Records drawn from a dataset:
┌────────

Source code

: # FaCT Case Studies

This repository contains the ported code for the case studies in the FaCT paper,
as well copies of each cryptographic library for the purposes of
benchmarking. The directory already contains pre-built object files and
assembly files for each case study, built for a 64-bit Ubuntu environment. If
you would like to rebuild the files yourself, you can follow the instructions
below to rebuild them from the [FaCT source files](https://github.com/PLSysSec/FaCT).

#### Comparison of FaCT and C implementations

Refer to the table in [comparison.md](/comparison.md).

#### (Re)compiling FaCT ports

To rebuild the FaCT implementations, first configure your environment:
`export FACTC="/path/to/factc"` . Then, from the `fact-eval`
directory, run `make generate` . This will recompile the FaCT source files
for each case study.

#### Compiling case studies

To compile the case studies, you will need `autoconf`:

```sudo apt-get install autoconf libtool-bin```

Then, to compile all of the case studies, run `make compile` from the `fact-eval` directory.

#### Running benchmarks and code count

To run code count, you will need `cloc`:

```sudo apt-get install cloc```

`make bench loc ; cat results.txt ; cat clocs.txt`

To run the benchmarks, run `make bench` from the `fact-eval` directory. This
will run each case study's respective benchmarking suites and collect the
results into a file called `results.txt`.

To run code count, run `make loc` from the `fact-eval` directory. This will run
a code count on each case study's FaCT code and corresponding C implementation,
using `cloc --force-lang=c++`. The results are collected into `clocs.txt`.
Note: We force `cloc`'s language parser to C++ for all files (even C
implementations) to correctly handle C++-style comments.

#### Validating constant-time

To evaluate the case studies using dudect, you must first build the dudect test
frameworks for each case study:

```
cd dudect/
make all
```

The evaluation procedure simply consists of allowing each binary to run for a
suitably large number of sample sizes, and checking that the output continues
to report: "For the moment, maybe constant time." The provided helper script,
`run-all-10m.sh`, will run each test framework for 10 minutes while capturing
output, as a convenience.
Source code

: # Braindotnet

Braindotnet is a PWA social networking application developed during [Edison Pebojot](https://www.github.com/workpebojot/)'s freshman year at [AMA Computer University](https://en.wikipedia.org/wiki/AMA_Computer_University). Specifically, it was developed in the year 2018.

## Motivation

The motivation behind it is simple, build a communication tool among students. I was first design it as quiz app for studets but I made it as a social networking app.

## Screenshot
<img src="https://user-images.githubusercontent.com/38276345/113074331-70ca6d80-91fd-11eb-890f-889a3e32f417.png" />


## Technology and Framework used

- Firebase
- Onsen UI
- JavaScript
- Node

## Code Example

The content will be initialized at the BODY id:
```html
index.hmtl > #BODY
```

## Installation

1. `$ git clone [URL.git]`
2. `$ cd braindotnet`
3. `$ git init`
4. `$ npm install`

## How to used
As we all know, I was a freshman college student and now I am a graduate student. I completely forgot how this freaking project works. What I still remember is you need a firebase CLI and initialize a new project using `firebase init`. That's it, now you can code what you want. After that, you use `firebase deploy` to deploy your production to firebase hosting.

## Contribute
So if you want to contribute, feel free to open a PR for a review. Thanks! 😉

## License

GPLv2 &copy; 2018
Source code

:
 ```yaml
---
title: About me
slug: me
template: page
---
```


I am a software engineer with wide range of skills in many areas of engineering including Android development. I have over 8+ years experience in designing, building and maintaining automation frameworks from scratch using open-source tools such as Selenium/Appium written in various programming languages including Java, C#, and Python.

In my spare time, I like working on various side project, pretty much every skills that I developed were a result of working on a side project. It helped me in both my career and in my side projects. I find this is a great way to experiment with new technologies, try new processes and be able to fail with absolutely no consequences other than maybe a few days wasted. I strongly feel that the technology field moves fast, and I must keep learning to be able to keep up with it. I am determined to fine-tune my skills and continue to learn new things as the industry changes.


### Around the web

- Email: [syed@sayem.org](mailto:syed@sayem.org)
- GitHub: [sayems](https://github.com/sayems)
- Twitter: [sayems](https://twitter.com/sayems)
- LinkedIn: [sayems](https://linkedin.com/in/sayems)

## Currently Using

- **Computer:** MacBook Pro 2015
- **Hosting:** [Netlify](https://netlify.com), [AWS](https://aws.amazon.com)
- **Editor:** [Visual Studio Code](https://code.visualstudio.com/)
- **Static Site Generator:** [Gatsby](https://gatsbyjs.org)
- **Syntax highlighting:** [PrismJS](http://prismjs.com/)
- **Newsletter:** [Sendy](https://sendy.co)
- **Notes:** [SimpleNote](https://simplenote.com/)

└────────

PROBLEM
Give back, word for word, only the lines above from the line holding "- **Computer:** MacBook Pro 2015" to the line holding "- **Syntax highlighting:**", both included.

ANSWER
- **Computer:** MacBook Pro 2015
- **Hosting:** [Netlify](https://netlify.com), [AWS](https://aws.amazon.com)
- **Editor:** [Visual Studio Code](https://code.visualstudio.com/)
- **Static Site Generator:** [Gatsby](https://gatsbyjs.org)
- **Syntax highlighting:** [PrismJS](http://prismjs.com/)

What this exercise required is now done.